▶ WHAT THE EXERCISE ASKS:
Beginning with the line that holds "It is up to" in the data below, give again every line through the one that holds "and fight enemies", exactly as written.

[Stored data entries]
↓
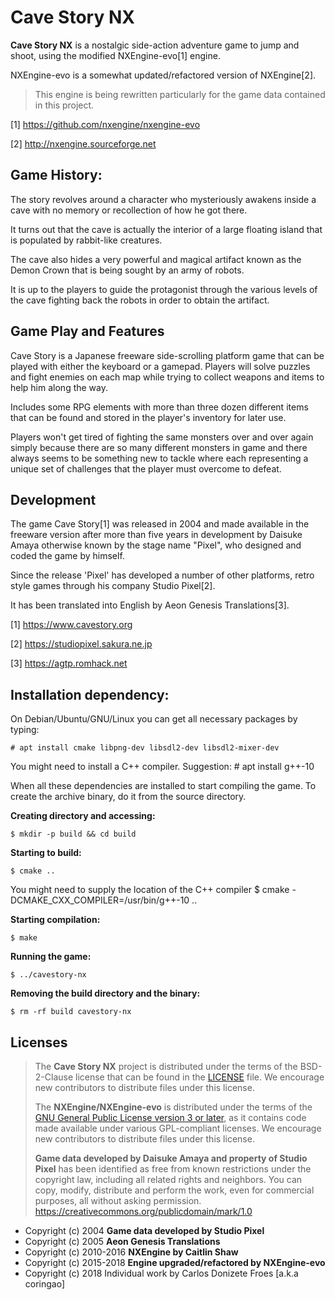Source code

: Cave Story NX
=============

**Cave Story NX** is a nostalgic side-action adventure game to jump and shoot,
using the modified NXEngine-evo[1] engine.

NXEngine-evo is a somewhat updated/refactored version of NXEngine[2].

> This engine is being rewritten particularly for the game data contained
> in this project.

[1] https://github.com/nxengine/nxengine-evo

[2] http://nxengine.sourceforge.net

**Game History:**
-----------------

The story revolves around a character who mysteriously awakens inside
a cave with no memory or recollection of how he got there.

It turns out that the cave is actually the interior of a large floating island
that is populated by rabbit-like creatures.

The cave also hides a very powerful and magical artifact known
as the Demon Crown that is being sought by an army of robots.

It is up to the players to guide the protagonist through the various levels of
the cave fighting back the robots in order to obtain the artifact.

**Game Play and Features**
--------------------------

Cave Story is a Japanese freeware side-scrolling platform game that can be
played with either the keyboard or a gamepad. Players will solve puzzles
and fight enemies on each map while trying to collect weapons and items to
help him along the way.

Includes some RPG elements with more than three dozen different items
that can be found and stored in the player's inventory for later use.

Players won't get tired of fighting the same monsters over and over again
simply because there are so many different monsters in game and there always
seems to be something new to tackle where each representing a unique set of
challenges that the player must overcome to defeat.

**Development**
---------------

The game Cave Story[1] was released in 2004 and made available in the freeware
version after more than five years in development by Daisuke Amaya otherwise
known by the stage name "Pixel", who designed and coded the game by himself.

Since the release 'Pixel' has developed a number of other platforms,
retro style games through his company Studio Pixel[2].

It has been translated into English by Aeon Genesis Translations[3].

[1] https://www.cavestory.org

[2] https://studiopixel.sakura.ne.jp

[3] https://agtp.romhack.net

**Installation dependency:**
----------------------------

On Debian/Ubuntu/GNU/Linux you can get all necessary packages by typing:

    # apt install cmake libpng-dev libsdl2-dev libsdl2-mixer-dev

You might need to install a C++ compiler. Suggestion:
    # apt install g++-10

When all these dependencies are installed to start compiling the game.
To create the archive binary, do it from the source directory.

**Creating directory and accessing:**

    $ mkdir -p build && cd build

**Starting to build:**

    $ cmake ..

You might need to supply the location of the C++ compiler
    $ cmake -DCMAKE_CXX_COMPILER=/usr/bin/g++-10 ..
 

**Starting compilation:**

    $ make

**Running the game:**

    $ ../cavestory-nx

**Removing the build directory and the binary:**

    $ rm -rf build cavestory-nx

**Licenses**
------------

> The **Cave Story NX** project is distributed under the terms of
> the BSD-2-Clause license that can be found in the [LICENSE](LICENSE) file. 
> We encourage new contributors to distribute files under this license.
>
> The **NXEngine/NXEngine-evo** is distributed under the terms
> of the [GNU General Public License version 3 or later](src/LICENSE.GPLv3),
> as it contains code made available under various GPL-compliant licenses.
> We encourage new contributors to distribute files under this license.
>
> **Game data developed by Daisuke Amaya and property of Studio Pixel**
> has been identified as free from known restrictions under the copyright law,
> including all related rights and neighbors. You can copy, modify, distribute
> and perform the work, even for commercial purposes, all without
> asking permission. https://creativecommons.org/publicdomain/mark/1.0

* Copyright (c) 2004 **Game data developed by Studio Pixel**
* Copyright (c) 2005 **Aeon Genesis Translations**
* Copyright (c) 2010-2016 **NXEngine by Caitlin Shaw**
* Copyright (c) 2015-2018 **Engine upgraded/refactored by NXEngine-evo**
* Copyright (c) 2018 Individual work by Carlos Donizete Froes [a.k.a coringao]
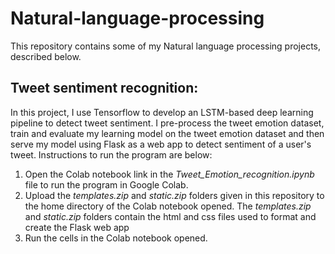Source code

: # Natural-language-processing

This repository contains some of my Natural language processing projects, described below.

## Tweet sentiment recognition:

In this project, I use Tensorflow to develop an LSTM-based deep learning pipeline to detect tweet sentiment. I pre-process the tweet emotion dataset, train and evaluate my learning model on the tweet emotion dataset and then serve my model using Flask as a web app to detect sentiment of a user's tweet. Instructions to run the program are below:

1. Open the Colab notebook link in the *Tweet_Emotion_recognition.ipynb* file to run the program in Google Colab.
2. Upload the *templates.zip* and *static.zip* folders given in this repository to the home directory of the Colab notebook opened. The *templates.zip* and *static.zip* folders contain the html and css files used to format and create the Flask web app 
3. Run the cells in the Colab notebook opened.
↑
↓
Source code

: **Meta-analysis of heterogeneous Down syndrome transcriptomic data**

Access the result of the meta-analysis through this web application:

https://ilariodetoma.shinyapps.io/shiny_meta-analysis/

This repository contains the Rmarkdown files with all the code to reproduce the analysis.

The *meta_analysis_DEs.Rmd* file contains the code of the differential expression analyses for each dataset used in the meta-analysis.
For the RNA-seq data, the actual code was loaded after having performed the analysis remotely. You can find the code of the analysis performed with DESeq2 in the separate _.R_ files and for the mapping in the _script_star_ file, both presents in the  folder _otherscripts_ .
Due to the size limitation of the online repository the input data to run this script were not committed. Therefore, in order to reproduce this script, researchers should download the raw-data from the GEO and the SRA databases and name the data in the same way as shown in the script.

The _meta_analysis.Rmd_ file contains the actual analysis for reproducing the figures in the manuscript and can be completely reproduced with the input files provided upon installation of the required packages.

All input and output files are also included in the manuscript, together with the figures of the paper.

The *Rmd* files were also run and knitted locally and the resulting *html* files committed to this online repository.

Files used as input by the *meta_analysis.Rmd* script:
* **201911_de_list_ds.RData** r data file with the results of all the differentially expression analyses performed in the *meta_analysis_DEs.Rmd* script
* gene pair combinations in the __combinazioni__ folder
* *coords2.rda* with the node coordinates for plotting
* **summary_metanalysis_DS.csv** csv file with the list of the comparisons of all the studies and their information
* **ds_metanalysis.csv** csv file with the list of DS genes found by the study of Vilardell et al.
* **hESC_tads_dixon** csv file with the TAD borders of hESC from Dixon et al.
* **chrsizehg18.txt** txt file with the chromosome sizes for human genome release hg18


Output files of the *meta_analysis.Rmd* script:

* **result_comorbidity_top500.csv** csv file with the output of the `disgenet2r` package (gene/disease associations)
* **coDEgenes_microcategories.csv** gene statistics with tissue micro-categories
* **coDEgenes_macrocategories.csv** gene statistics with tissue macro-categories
↑
▶ ANSWER TO THIS PROBLEM:
It is up to the players to guide the protagonist through the various levels of
the cave fighting back the robots in order to obtain the artifact.

**Game Play and Features**
--------------------------

Cave Story is a Japanese freeware side-scrolling platform game that can be
played with either the keyboard or a gamepad. Players will solve puzzles
and fight enemies on each map while trying to collect weapons and items to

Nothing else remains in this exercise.